> On Jan 18, 2017, at 10:28 AM, Robin Sommer <[email protected]> wrote:
> 
> I also think it would be quite useful to test packages before
> installing them

Maybe I’m not so much questioning whether to run tests before or after 
installation, but rather if the testing sandbox should include everything from 
the current installation in addition to the new/updated packages.  i.e. the 
pre-installation testing sandbox could be initialized with a copy of current 
installation dirs.

I would think the user’s expectation when running tests is to answer the 
question “will this bro-pkg operation break my setup?”  You can’t answer that 
without testing within the context of their current installation environment.  
The reason for that is that packages have much potential to change core bro 
functionality and interfere with each other’s operation.

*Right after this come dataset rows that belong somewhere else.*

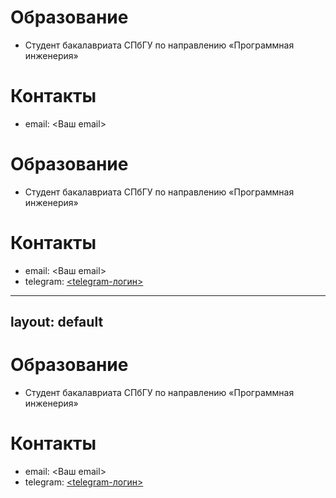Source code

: # Образование
- Студент бакалавриата СПбГУ по направлению «Программная инженерия»

# Контакты
- email: <Ваш email>
# Образование
- Студент бакалавриата СПбГУ по направлению «Программная инженерия»

# Контакты
- email: <Ваш email>
- telegram: [<telegram-логин>](https://t.me/<telegram-login>)
---
layout: default
---

# Образование
- Студент бакалавриата СПбГУ по направлению «Программная инженерия»

# Контакты
- email: <Ваш email>
- telegram: [<telegram-логин>](https://t.me/<telegram-login>)
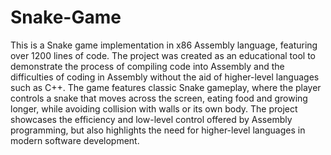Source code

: # Snake-Game

This is a Snake game implementation in x86 Assembly language, featuring over 1200 lines of code. The project was created as an educational tool to demonstrate the process of compiling code into Assembly and the difficulties of coding in Assembly without the aid of higher-level languages such as C++. The game features classic Snake gameplay, where the player controls a snake that moves across the screen, eating food and growing longer, while avoiding collision with walls or its own body. The project showcases the efficiency and low-level control offered by Assembly programming, but also highlights the need for higher-level languages in modern software development.


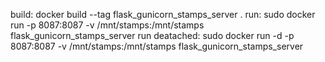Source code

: build:
docker build --tag flask_gunicorn_stamps_server .
run:
sudo docker run -p 8087:8087 -v /mnt/stamps:/mnt/stamps flask_gunicorn_stamps_server
run deatached:
sudo docker run -d -p 8087:8087 -v /mnt/stamps:/mnt/stamps flask_gunicorn_stamps_server
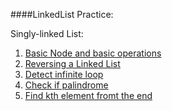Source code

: ####LinkedList Practice:

Singly-linked List:
1. [Basic Node and basic operations]()
2. [Reversing a Linked List]()
3. [Detect infinite loop]()
4. [Check if palindrome]()
5. [Find kth element fromt the end]()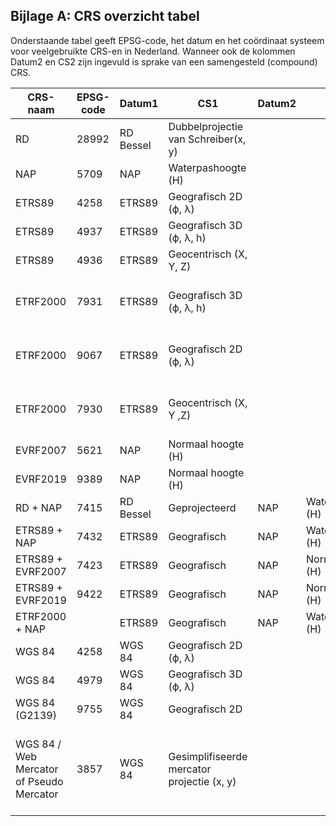 ## Bijlage A: CRS overzicht tabel

Onderstaande tabel geeft EPSG-code, het datum en het coördinaat systeem voor veelgebruikte CRS-en in Nederland. Wanneer ook de kolommen Datum2 en CS2 zijn ingevuld is sprake van een samengesteld (compound) CRS.

|CRS-naam|EPSG-code            |Datum1          | CS1     |Datum2 | CS2 |Opmerking|
|--------|--------------|----------------|---------|-------|------|------|
|RD|28992|RD Bessel| Dubbelprojectie van Schreiber(x, y)|
|NAP|5709|NAP| Waterpashoogte (H)||||
|ETRS89|4258|ETRS89 |Geografisch 2D (ϕ, λ)|||Ensemble|
|ETRS89|4937|ETRS89 |Geografisch 3D (ϕ, λ, h)|||Ensemble|
|ETRS89|4936|ETRS89 |Geocentrisch (X, Y, Z)|||Ensemble|
|ETRF2000|7931|ETRS89|Geografisch 3D (ϕ, λ, h)|||Aanbevolen ETRS89 realisatie voor geo-informatie|
|ETRF2000|9067|ETRS89|Geografisch 2D (ϕ, λ)|||Aanbevolen ETRS89 realisatie voor geo-informatie|
|ETRF2000|7930|ETRS89|Geocentrisch (X, Y ,Z)|||Aanbevolen ETRS89 realisatie voor geo-informatie|
|EVRF2007|5621|NAP|Normaal hoogte (H)|||||
|EVRF2019|9389|NAP|Normaal hoogte (H)|||||
|RD + NAP|7415|RD Bessel|Geprojecteerd|NAP|Waterpashoogte (H)||
|ETRS89 + NAP|7432|ETRS89|Geografisch|NAP|Waterpashoogte (H)|ETRS89=Ensemble|
|ETRS89 + EVRF2007|7423|ETRS89|Geografisch|NAP|Normaal hoogte (H)|ETRS89=Ensemble|
|ETRS89 + EVRF2019|9422|ETRS89|Geografisch|NAP|Normaal hoogte (H)|ETRS89=Ensemble|
|ETRF2000 + NAP||ETRS89|Geografisch|NAP|Waterpashoogte (H)||
|WGS 84|4258|WGS 84|Geografisch 2D (ϕ, λ)|||Ensemble|
|WGS 84|4979|WGS 84|Geografisch 3D (ϕ, λ)|||Ensemble|
|WGS 84 (G2139)|9755|WGS 84|Geografisch 2D|||WGS 84 realisatie va 3 januari 2021|
|WGS 84 / Web Mercator of Pseudo Mercator|3857|WGS 84|Gesimplifiseerde mercator projectie (x, y)|||Geen geodetisch CRS, alleen geschikt eenvoudige visualisatie van onnauwkeurige data|
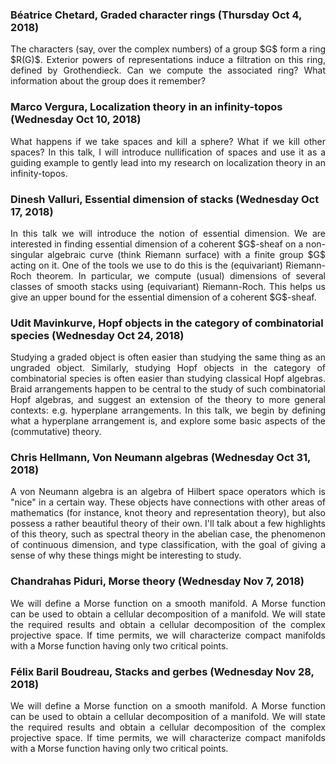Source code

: ### Béatrice Chetard, Graded character rings (Thursday Oct 4, 2018)
<p style='text-align: justify;'>
The characters (say, over the complex numbers) of a group $G$ form a ring $R(G)$. Exterior powers of representations induce a filtration on this ring, defined by Grothendieck. Can we compute the associated ring? What information about the group does it remember?
</p>

### Marco Vergura, Localization theory in an infinity-topos (Wednesday Oct 10, 2018)
<p style='text-align: justify;'>
What happens if we take spaces and kill a sphere? What if we kill other spaces? In this talk, I will introduce nullification of spaces and use it as a guiding example to gently lead into my research on localization theory in an infinity-topos.
</p>

### Dinesh Valluri, Essential dimension of stacks (Wednesday Oct 17, 2018)
<p style='text-align: justify;'>
In this talk we will introduce the notion of essential dimension. We are interested in finding essential dimension of a coherent $G$-sheaf on a non-singular algebraic curve (think Riemann surface) with a finite group $G$ acting on it. One of the tools we use to do this is the (equivariant) Riemann-Roch theorem. In particular, we compute (usual) dimensions of several classes of smooth stacks using (equivariant) Riemann-Roch. This helps us give an upper bound for the essential dimension of a coherent $G$-sheaf.
</p>

### Udit Mavinkurve, Hopf objects in the category of combinatorial species (Wednesday Oct 24, 2018)
<p style='text-align: justify;'>
Studying a graded object is often easier than studying the same thing as an ungraded object. Similarly, studying Hopf objects in the category of combinatorial species is often easier than studying classical Hopf algebras. Braid arrangements happen to be central to the study of such combinatorial Hopf algebras, and suggest an extension of the theory to more general contexts: e.g. hyperplane arrangements. In this talk, we begin by defining what a hyperplane arrangement is, and explore some basic aspects of the (commutative) theory.
</p>

### Chris Hellmann, Von Neumann algebras (Wednesday Oct 31, 2018)
<p style='text-align: justify;'>
A von Neumann algebra is an algebra of Hilbert space operators which is "nice" in a certain way. These objects have connections with other areas of mathematics (for instance, knot theory and representation theory), but also possess a rather beautiful theory of their own. I'll talk about a few highlights of this theory, such as spectral theory in the abelian case, the phenomenon of continuous dimension, and type classification, with the goal of giving a sense of why these things might be interesting to study.
</p>

### Chandrahas Piduri, Morse theory (Wednesday Nov 7, 2018)
<p style='text-align: justify;'>
We will define a Morse function on a smooth manifold. A Morse function can be used to obtain a cellular decomposition of a manifold. We will state the required results and obtain a cellular decomposition of the complex projective space. If time permits, we will characterize compact manifolds with a Morse function having only two critical points.
</p>

### Félix Baril Boudreau, Stacks and gerbes (Wednesday Nov 28, 2018)
<p style='text-align: justify;'>
We will define a Morse function on a smooth manifold. A Morse function can be used to obtain a cellular decomposition of a manifold. We will state the required results and obtain a cellular decomposition of the complex projective space. If time permits, we will characterize compact manifolds with a Morse function having only two critical points.
</p>
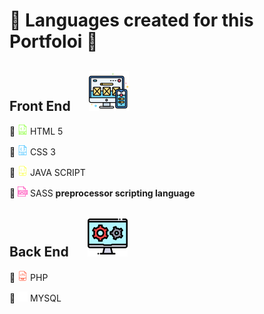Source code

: # :rooster: Languages created for this Portfoloi :turkey:

## Front End  &nbsp;&nbsp;&nbsp;&nbsp;&nbsp;<img src="./front.png" > 
:hammer: <img src="./html.png" >  HTML 5

:hammer: <img src="./css.png" >  CSS 3

:hammer: <img src="./js.png">  JAVA SCRIPT

:hammer: <img src="./sass.png">  SASS   **preprocessor scripting language**


## Back End  &nbsp;&nbsp;&nbsp;&nbsp;&nbsp;<img src="./back.png" > 

:hammer: <img src="./php.png" >  PHP

:hammer: <img src="./mysql.png">  MYSQL

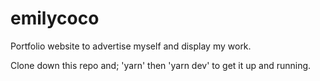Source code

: # emilycoco
Portfolio website to advertise myself and display my work.

Clone down this repo and;
'yarn' then 'yarn dev' to get it up and running.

But for that same reason, it may also make it much harder for people to write 
unit tests for their package that are precise enough to not cause harmless 
failures in the presence of other packages — e.g. you couldn’t just check a 
baseline http.log as some other installed package could have altered it by 
adding a field, etc.

Summary of approaches/tradeoffs:

1) separate testing environment for each package
- worse at answering “will this bro-pkg operation break my setup?”
- easier to write stable tests

2) single testing environment for all packages
- better at answering “will this bro-pkg operation break my setup?” *if* 
package tests are written well
- harder to write stable tests

Neither seems great.  I guess I plan to do (1) since it is easier on package 
authors and less likely to waste users time looking into harmless test failures 
(ones due to tests that are written too broadly).

Let me know if there’s other ideas/suggestions.